The film opens with her in a stunning close-up, lit up like a bar mail, staring at the sleeping boy and at the end he says he loves him. Don't worry that she's probably learning macrame and resting to try polyamory in Santa Barbara's “deliberate community.” Her otherworldly bounty takes seconds and you want her for your mother too. This seems far more incompetent when comparing Ted's rather selfish and human attempts to start raising a child.
Improvisational ugly
Hoffman had gone through his own divorce at the time (with his children), which shows. At the very least, I don't think you'll get a loyal and faithful performance to life without attracting personal experiences. Ted's anger towards Joanna is raw and ugly (Hoffman obviously improvised a hurling wine glass that cut off their first post-divorce meeting), but what's truly brave is how Hoffman leachs some of that anger into his relationship with Ted and his son.
Consider the dinner table scene mentioned above. Even before the tension explodes, Ted cannot avoid brutally mimicking Billy's whine. Or the scene where Billy spills juices all over Ted's important paper. Billy is instantly complimented and repented, but Ted cannot stop him from ranting. Only after Billy's third or fourth lonely “sorry” can he catch himself.
Little is cute in the relationship between Ted and Billy – many achievements should go to Henry, who is as good as Hoffman – and the lightness and calm moments are a fierce battle. Just as Ted does his best to become a more enthusiastic father, Hoffman doesn't let his character forget about his character's struggles to overcome his selfishness.
“No replies”
There is no singularly iconic moment when Ted finally beats his petty adult concerns and actually “gets” his child. “Kramer vs. Kramer” understands that parenting challenges are fundamentally at odds with what society is telling us that we are happy and functioning. That's what makes it so difficult – and very rewarding (sometimes): It's a battle you have to fight every day.
In other words, “no replies.” It is “Con” number 5 on the list of pros and cons and is created (with the advice of his lawyer) when deciding whether he really wants custody. Cons 1 to 4 are “money”, “no privacy”, “not affected by work”, and “no social life”. There are no “pros”. It seems totally destructive to acknowledge such anxiety in this age and in an era of extreme parenting.

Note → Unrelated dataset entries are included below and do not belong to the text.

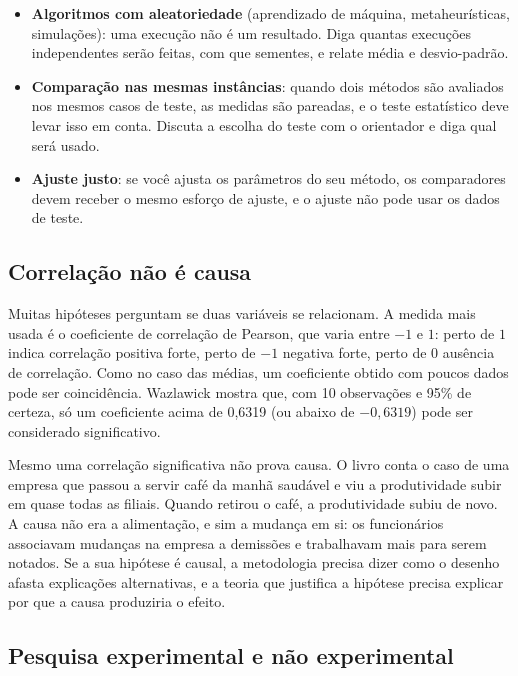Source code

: \documentclass[10pt,a4paper]{extarticle}
\theoremstyle{definition}
\begin{document}
\begin{keybox}
\begin{itemize}
  \item \textbf{Algoritmos com aleatoriedade} (aprendizado de máquina, metaheurísticas, simulações): uma execução não é um resultado. Diga quantas execuções independentes serão feitas, com que sementes, e relate média e desvio-padrão.
  \item \textbf{Comparação nas mesmas instâncias}: quando dois métodos são avaliados nos mesmos casos de teste, as medidas são pareadas, e o teste estatístico deve levar isso em conta. Discuta a escolha do teste com o orientador e diga qual será usado.
  \item \textbf{Ajuste justo}: se você ajusta os parâmetros do seu método, os comparadores devem receber o mesmo esforço de ajuste, e o ajuste não pode usar os dados de teste.
\end{itemize}
\end{keybox}

\subsection{Correlação não é causa}

Muitas hipóteses perguntam se duas variáveis se relacionam. A medida mais usada é o coeficiente de correlação de Pearson, que varia entre $-1$ e $1$: perto de $1$ indica correlação positiva forte, perto de $-1$ negativa forte, perto de $0$ ausência de correlação. Como no caso das médias, um coeficiente obtido com poucos dados pode ser coincidência. Wazlawick mostra que, com 10 observações e 95\% de certeza, só um coeficiente acima de 0,6319 (ou abaixo de $-0{,}6319$) pode ser considerado significativo.

Mesmo uma correlação significativa não prova causa. O livro conta o caso de uma empresa que passou a servir café da manhã saudável e viu a produtividade subir em quase todas as filiais. Quando retirou o café, a produtividade subiu de novo. A causa não era a alimentação, e sim a mudança em si: os funcionários associavam mudanças na empresa a demissões e trabalhavam mais para serem notados. Se a sua hipótese é causal, a metodologia precisa dizer como o desenho afasta explicações alternativas, e a teoria que justifica a hipótese precisa explicar por que a causa produziria o efeito.

\subsection{Pesquisa experimental e não experimental}
\end{document}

On the first morning of his new life as an unchanging single father, Ted tries to make French toast for Billy. He puts the shells in the egg, forgets the milk, and folds the bread. He doesn't know what he's doing and is frightening.
But Ted does his best to hide it in a ruthless stream of bright, almost hysterical patterns. “Are you having a good time? We're having a great time – I don't remember having such a good time last time.” His mask doesn't slip until he picks up a hot frying pan and drops breakfast all over the floor. After a brief meltdown he's back to reassure both of them that everyone is fine.

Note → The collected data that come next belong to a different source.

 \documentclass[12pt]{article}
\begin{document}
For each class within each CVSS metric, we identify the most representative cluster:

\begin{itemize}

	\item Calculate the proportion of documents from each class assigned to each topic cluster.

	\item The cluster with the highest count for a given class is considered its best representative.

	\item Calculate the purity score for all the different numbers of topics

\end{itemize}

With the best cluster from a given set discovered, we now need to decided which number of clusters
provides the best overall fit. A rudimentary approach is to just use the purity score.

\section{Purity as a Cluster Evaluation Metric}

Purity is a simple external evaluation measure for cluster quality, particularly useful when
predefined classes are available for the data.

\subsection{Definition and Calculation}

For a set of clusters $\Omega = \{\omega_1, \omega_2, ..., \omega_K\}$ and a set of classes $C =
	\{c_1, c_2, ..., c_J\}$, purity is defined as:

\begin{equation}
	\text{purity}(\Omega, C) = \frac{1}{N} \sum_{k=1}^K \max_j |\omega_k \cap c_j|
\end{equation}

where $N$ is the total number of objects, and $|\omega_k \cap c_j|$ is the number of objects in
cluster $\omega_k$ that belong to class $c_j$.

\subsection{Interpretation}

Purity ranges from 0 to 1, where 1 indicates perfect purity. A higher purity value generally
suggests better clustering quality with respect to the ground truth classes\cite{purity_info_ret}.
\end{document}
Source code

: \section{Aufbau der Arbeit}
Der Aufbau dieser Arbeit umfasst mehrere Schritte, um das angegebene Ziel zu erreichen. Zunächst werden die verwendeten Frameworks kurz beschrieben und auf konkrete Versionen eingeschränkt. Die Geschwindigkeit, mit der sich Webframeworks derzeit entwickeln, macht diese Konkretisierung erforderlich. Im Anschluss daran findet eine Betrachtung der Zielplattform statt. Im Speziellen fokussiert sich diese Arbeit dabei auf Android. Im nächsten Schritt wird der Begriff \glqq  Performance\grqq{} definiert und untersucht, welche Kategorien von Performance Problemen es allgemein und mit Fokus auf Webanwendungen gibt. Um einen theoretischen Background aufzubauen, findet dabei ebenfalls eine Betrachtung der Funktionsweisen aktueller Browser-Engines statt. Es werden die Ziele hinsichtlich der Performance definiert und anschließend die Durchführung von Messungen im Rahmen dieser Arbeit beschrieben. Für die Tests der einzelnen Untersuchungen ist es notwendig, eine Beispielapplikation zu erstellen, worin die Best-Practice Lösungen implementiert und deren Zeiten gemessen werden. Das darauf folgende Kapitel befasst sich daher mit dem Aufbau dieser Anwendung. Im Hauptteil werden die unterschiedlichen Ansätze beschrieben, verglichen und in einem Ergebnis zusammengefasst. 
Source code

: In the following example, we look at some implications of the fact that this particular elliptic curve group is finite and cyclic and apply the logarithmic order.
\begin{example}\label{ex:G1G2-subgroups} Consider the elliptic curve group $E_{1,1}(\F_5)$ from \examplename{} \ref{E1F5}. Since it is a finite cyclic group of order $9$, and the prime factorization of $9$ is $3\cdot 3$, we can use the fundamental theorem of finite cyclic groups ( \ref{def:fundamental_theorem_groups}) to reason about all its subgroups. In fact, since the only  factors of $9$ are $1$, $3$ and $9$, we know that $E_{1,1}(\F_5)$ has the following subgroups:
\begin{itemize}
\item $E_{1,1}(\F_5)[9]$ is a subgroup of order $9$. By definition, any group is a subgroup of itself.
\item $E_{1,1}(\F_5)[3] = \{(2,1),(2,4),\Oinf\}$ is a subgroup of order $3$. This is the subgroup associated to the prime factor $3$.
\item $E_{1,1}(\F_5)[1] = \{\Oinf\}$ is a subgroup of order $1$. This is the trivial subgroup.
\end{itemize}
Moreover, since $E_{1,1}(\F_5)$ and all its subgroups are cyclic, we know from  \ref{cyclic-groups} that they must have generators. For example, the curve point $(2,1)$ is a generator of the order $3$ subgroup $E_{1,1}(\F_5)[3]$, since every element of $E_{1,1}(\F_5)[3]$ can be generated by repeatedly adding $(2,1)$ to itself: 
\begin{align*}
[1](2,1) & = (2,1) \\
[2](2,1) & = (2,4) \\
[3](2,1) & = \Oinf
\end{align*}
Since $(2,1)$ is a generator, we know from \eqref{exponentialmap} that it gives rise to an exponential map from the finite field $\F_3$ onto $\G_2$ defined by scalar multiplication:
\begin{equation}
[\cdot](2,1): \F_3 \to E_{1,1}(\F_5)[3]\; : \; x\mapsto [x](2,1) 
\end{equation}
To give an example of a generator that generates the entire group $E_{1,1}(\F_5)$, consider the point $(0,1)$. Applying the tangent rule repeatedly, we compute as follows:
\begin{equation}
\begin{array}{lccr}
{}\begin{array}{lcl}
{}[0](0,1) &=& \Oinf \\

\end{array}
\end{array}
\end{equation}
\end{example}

Kramer vs. Kramer is a film from the time, as a portrait of a “traditional” father who awakens to a new social reality of the 1970s. That resonates today is partly thanks to good old, high-quality filmmaking.

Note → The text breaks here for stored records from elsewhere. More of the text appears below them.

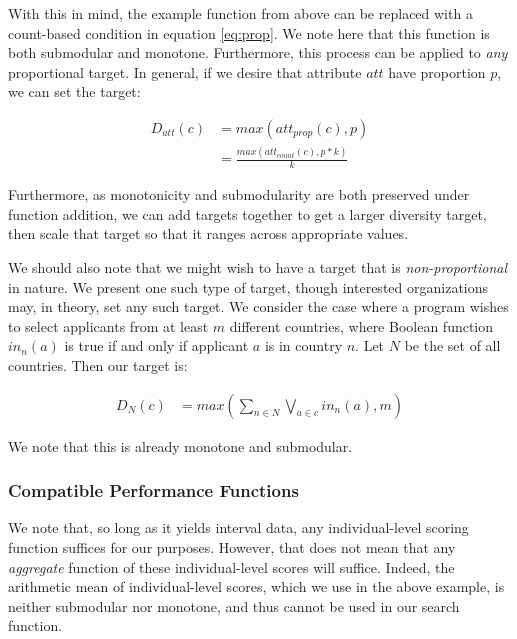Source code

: With this in mind, the example function from above can be replaced with a count-based condition in equation \ref{eq:prop}. We note here that this function is both submodular and monotone. Furthermore, this process can be applied to \textit{any} proportional target. In general, if we desire that attribute $att$ have proportion $p$, we can set the target:

\begin{equation}
    \begin{split}
        D_{att}(c) &= max(att_{prop}(c), p) \\
        &= \frac{max(att_{count}(c), p*k)}{k}
    \end{split}
\end{equation}

Furthermore, as monotonicity and submodularity are both preserved under function addition, we can add targets together to get a larger diversity target, then scale that target so that it ranges across appropriate values.

We should also note that we might wish to have a target that is \textit{non-proportional} in nature. We present one such type of target, though interested organizations may, in theory, set any such target. We consider the case where a program wishes to select applicants from at least $m$ different countries, where Boolean function $in_n(a)$ is true if and only if applicant $a$ is in country $n$. Let $N$ be the set of all countries. Then our target is:

\begin{equation}
    \begin{split}
        D_N(c) &= max(\sum_{n \in N} \bigvee_{a \in c} in_n(a), m)
    \end{split}
\end{equation}

We note that this is already monotone and submodular.

\subsubsection{Compatible Performance Functions}
We note that, so long as it yields interval data, any individual-level scoring function suffices for our purposes. However, that does not mean that any \textit{aggregate} function of these individual-level scores will suffice. Indeed, the arithmetic mean of individual-level scores, which we use in the above example, is neither submodular nor monotone, and thus cannot be used in our search function.

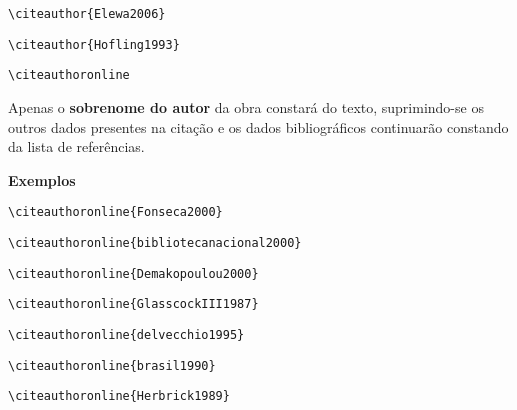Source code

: \begin{alineas}
\begin{verbatim}
\citeauthor{Elewa2006}
\end{verbatim}
\citeauthor{Elewa2006}

\begin{verbatim}
\citeauthor{Hofling1993}
\end{verbatim}
\citeauthor{Hofling1993}


\item
\begin{verbatim}
\citeauthoronline
\end{verbatim}

Apenas o \textbf{sobrenome do autor} da obra constará do texto, suprimindo-se os outros dados presentes na citação e os dados bibliográficos continuarão constando da lista de referências.

\textbf{Exemplos}

\begin{verbatim}
\citeauthoronline{Fonseca2000}
\end{verbatim}

\begin{verbatim}
\citeauthoronline{bibliotecanacional2000}
\end{verbatim}

\begin{verbatim}
\citeauthoronline{Demakopoulou2000}
\end{verbatim}

\begin{verbatim}
\citeauthoronline{GlasscockIII1987}
\end{verbatim}

\begin{verbatim}
\citeauthoronline{delvecchio1995}
\end{verbatim}

\begin{verbatim}
\citeauthoronline{brasil1990}
\end{verbatim}

\begin{verbatim}
\citeauthoronline{Herbrick1989}
\end{verbatim}


\end{alineas}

But that's also thanks to the universal that Hoffman found in Ted. He is a man who instantly strives to put his fear and selfishness aside to care for others (often just feeling like he is presenting in the fear and selfishness of others). He could actually crush him at any time to bluff that he was completely home in his authority. That could be in a general job description for being a parent. It's not easy for Hotshot Manhattan advertising executives to get caught up in the feminist revolution, but is it easy for everyone?